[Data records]
......

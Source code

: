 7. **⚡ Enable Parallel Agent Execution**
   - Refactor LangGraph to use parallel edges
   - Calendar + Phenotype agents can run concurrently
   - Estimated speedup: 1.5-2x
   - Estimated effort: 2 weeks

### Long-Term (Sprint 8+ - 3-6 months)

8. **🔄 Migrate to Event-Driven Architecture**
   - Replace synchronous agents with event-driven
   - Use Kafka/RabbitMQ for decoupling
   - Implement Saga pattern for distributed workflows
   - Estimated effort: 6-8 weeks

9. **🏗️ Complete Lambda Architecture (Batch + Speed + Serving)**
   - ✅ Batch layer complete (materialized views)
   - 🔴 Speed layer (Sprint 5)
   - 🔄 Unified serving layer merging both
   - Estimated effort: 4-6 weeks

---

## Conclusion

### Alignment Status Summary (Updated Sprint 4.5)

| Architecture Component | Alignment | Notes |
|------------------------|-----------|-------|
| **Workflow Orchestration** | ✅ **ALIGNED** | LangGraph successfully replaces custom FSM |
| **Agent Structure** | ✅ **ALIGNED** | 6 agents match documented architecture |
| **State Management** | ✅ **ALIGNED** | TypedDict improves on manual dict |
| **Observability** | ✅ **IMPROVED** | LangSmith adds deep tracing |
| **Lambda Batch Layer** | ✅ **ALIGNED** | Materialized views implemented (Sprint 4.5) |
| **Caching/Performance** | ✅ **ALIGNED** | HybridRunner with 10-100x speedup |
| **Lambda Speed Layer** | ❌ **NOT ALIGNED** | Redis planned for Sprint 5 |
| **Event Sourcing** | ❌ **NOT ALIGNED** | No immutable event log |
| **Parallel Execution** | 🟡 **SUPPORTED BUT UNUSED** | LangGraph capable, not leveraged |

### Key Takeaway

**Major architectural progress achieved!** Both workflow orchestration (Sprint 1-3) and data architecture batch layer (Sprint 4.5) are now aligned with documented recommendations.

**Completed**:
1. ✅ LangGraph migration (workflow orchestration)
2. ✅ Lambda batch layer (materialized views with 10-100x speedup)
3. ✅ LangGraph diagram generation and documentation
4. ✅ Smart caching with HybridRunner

......

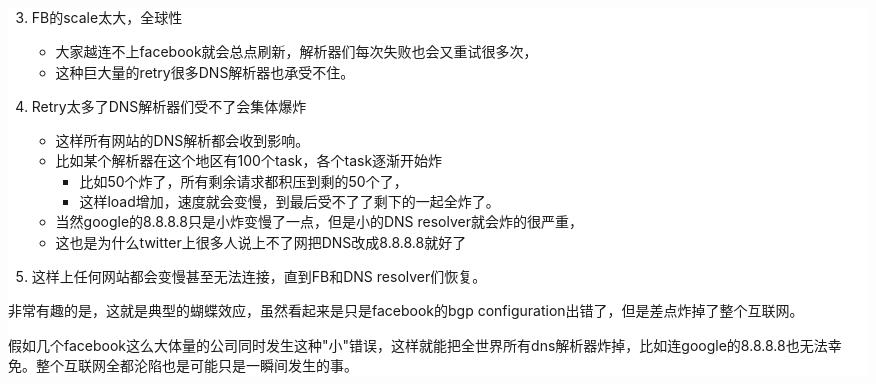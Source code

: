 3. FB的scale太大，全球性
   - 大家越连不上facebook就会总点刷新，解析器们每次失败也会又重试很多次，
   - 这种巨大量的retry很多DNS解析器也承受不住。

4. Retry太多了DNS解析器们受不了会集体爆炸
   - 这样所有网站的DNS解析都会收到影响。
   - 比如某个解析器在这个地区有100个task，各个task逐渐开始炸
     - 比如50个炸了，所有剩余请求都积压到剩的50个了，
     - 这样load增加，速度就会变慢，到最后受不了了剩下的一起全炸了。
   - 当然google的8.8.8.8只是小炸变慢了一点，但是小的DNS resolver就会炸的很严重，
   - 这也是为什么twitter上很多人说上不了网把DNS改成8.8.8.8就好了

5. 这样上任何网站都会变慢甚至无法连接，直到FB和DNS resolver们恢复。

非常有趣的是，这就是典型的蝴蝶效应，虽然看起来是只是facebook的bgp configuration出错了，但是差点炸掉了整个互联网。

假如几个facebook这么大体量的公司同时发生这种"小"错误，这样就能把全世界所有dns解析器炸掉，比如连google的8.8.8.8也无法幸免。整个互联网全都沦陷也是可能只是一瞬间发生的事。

......

▸ **Work required**
From the records above, print exactly the lines that run from the line with "2. ✅ Lambda" to the line with "4. ✅ Smart caching with HybridRunner", inclusive.

▸ **Result below**
2. ✅ Lambda batch layer (materialized views with 10-100x speedup)
3. ✅ LangGraph diagram generation and documentation
4. ✅ Smart caching with HybridRunner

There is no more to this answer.